Aim of the task
Could you reproduce the lines below from the one with "- Acciones sugeridas" through the one with "- 📊 **Vista"? Keep both ends and add nothing.

[Source records]
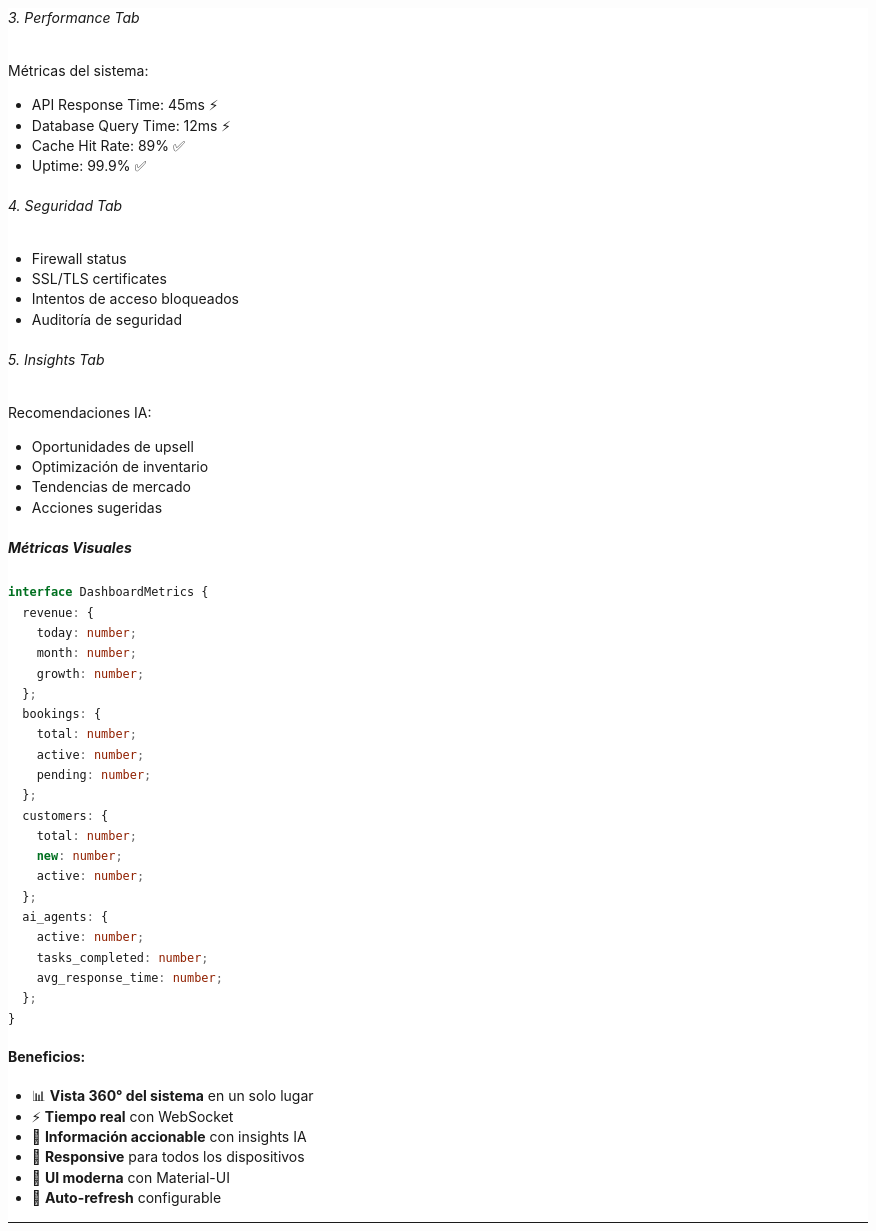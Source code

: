 ###### 3. Performance Tab
Métricas del sistema:
- API Response Time: 45ms ⚡
- Database Query Time: 12ms ⚡
- Cache Hit Rate: 89% ✅
- Uptime: 99.9% ✅

###### 4. Seguridad Tab
- Firewall status
- SSL/TLS certificates
- Intentos de acceso bloqueados
- Auditoría de seguridad

###### 5. Insights Tab
Recomendaciones IA:
- Oportunidades de upsell
- Optimización de inventario
- Tendencias de mercado
- Acciones sugeridas

##### Métricas Visuales
```typescript
interface DashboardMetrics {
  revenue: {
    today: number;
    month: number;
    growth: number;
  };
  bookings: {
    total: number;
    active: number;
    pending: number;
  };
  customers: {
    total: number;
    new: number;
    active: number;
  };
  ai_agents: {
    active: number;
    tasks_completed: number;
    avg_response_time: number;
  };
}
```

#### Beneficios:
- 📊 **Vista 360° del sistema** en un solo lugar
- ⚡ **Tiempo real** con WebSocket
- 🎯 **Información accionable** con insights IA
- 📱 **Responsive** para todos los dispositivos
- 🎨 **UI moderna** con Material-UI
- 🔄 **Auto-refresh** configurable

---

Written solution
- Acciones sugeridas

##### Métricas Visuales
```typescript
interface DashboardMetrics {
  revenue: {
    today: number;
    month: number;
    growth: number;
  };
  bookings: {
    total: number;
    active: number;
    pending: number;
  };
  customers: {
    total: number;
    new: number;
    active: number;
  };
  ai_agents: {
    active: number;
    tasks_completed: number;
    avg_response_time: number;
  };
}
```

#### Beneficios:
- 📊 **Vista 360° del sistema** en un solo lugar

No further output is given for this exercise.